◆ Problem to solve
The response must contain every line from the records below that has "theoremstyle".

(Beginning of Provided records)

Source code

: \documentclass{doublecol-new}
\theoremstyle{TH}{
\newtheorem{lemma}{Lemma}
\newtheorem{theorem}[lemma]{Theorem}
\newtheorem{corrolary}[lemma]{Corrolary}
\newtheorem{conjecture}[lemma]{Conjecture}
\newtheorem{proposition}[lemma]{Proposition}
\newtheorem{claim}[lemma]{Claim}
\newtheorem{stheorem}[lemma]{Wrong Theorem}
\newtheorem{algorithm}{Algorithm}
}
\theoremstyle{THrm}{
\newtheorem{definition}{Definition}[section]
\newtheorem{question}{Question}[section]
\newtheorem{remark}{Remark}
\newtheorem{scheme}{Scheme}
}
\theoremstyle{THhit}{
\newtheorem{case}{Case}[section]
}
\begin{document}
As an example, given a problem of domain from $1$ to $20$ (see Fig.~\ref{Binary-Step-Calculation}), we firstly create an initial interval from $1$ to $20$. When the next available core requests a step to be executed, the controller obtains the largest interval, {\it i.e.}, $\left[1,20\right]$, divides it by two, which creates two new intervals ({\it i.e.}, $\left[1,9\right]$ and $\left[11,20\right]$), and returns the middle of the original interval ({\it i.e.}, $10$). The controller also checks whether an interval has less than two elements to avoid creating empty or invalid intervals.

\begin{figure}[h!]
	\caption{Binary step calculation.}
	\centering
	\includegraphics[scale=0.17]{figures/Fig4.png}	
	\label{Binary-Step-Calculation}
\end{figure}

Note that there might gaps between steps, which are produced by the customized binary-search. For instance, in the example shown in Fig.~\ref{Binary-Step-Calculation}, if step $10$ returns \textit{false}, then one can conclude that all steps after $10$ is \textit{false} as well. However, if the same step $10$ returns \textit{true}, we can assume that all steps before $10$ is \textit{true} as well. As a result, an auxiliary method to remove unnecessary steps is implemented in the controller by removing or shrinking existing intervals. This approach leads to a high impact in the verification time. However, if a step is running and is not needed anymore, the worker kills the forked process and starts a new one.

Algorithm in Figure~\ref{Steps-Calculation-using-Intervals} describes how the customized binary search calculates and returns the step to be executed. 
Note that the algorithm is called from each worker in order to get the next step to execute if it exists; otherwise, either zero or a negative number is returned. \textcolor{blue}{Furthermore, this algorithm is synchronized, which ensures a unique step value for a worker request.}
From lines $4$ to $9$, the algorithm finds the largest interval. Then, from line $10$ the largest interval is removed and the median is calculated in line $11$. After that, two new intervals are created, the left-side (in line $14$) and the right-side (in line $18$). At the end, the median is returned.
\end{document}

(End of Provided records)

◆ Exercise output
\theoremstyle{TH}{
\theoremstyle{THrm}{
\theoremstyle{THhit}{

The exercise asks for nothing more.